This repository contains the implementation for our paper (link):
Robust Knowledge Graph Completion with Stacked Convolutions and a Student Re-Ranking Network
Justin Lovelace, Denis Newman-Griffis, Shikhar Vashishth, Jill Fain Lehman, and Carolyn Penstein Rosé
Annual Meeting of the Association for Computational Linguistics and the International Joint Conference on Natural Language Processing
(ACL-IJCNLP) 2021
Our work was performed with Python 3.8. The dependencies can be installed from requirements.txt
.
- We conduct our work upon the existing FB15K-237 and CN100K datasets.
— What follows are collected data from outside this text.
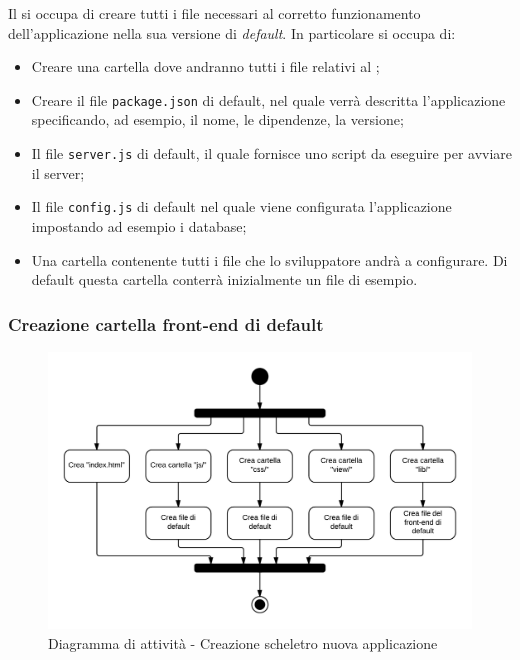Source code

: Il   si occupa di creare tutti i file necessari al corretto funzionamento dell'applicazione nella sua versione di \textit{default}. In particolare si occupa di:

\begin{itemize}

	\item Creare una cartella dove andranno tutti i file relativi al ;
	\item Creare il file \texttt{package.json} di default, nel quale verrà descritta l'applicazione specificando, ad esempio, il nome, le dipendenze, la versione;
	\item Il file \texttt{server.js} di default, il quale fornisce uno script da eseguire per avviare il server;
	\item Il file \texttt{config.js} di default nel quale viene configurata l'applicazione impostando ad esempio i database;
	\item Una cartella contenente tutti i file  che lo sviluppatore andrà a configurare. Di default questa cartella conterrà inizialmente un file  di esempio.

\end{itemize}

\subsubsection{Creazione cartella front-end di default}

\begin{figure}[H]
\centering
\includegraphics[scale=0.2]{uml/Framework - Crea cartella front-end di default.png}
\caption{Diagramma di attività - Creazione scheletro nuova applicazione}
\end{figure}

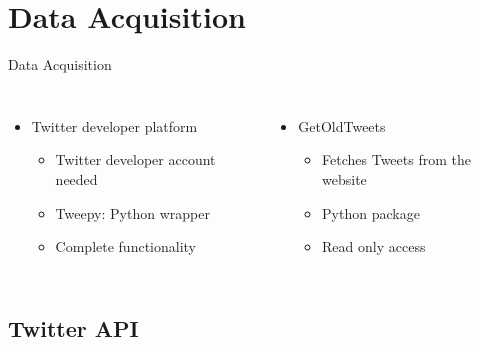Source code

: \documentclass{beamer}
\begin{document}
\section{Data Acquisition}

\begin{frame}{Data Acquisition}
\begin{columns}
\begin{itemize}
\item Twitter developer platform
	\begin{itemize}
	\item Twitter developer account needed
	\item Tweepy: Python wrapper
	\item Complete functionality
	\end{itemize}
\end{itemize}
\vspace{0.5cm}
\pause
{}
\begin{itemize}
\item GetOldTweets
	\begin{itemize}
	\item Fetches Tweets from the website
	\item Python package
	\item Read only access
	\end{itemize}
\end{itemize}
\vspace{0.5cm}
\end{columns}
\end{frame}

\subsection{Twitter API}
\end{document}
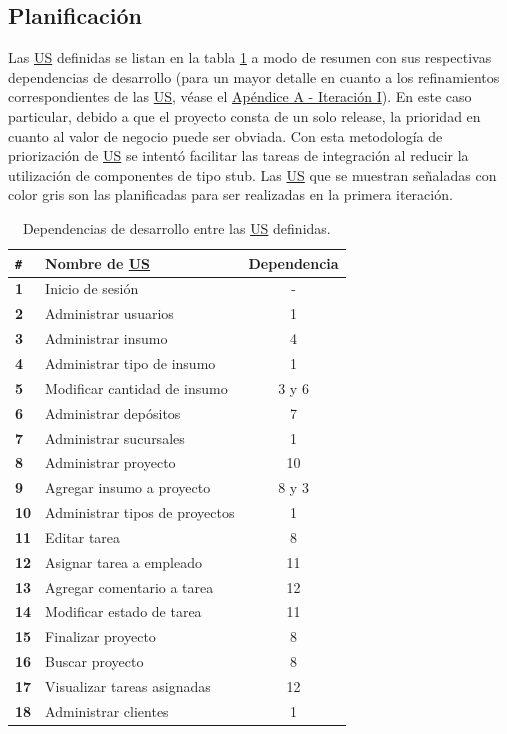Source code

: \documentclass[a4paper, 12pt,twoside]{report}  %
\numberwithin{equation}{subsection} %
\begin{document}
\subsection{Planificación}
Las \hyperlink{US}{US} definidas se listan en la tabla \ref{tabla_dependencias_us} a modo de resumen con sus respectivas dependencias de desarrollo (para un mayor detalle en cuanto a los refinamientos correspondientes de las \hyperlink{US}{US}, véase el \hyperlink{apendice_a_I}{Apéndice A - Iteración I}). En este caso particular, debido a que el proyecto consta de un solo release, la prioridad en cuanto al valor de negocio puede ser obviada. Con esta metodología de priorización de \hyperlink{US}{US} se intentó facilitar las tareas de integración al reducir la utilización de componentes de tipo stub. Las \hyperlink{US}{US} que se muestran señaladas con color gris son las planificadas para ser realizadas en la primera iteración.

\begin{table}[h!]
	\centering
	\begin{tabular}{ |p{0.5cm}|p{9cm}|c|  }
		\hline
		\verb|#|& \textbf{Nombre de \hyperlink{US}{US}}& \textbf{Dependencia} \\
		\hline
		\textbf{1} & \cellcolor{marca_US_realizada}Inicio de sesión & - \\
		\hline
		\textbf{2} & \cellcolor{marca_US_realizada}Administrar usuarios & 1 \\
		\hline
		\textbf{3} & Administrar insumo & 4 \\
		\hline
		\textbf{4} & Administrar tipo de insumo & 1 \\
		\hline
		\textbf{5} & Modificar cantidad de insumo & 3 y 6 \\
		\hline
		\textbf{6} & \cellcolor{marca_US_realizada}Administrar depósitos & 7 \\
		\hline
		\textbf{7} & \cellcolor{marca_US_realizada}Administrar sucursales & 1 \\
		\hline
		\textbf{8} & Administrar proyecto & 10 \\
		\hline
		\textbf{9} & Agregar insumo a proyecto & 8 y 3 \\
		\hline
		\textbf{10} & Administrar tipos de proyectos & 1 \\
		\hline
		\textbf{11} & Editar tarea & 8 \\
		\hline
		\textbf{12} & Asignar tarea a empleado & 11\\
		\hline
		\textbf{13} & Agregar comentario a tarea & 12 \\
		\hline
		\textbf{14} & Modificar estado de tarea & 11 \\
		\hline
		\textbf{15} & Finalizar proyecto & 8 \\
		\hline
		\textbf{16} & Buscar proyecto & 8 \\
		\hline
		\textbf{17} & Visualizar tareas asignadas & 12 \\
		\hline
		\textbf{18} & \cellcolor{marca_US_realizada}Administrar clientes & 1 \\
		\hline
	\end{tabular}
	\caption{Dependencias de desarrollo entre las \protect\hyperlink{US}{US} definidas.}
	\label{tabla_dependencias_us}
\end{table}
\end{document}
We additionally developed the FB15K-237-Sparse and SNOMED-CT Core datasets for our work.
- Running
./scripts/prepare_datasets.sh
will unzip the dataset files and process them for use by our models. - Because the SNOMED-CT Core dataset was derived from the UMLS, we cannot directly release the dataset files. See here for full instructions for how to recreate the dataset.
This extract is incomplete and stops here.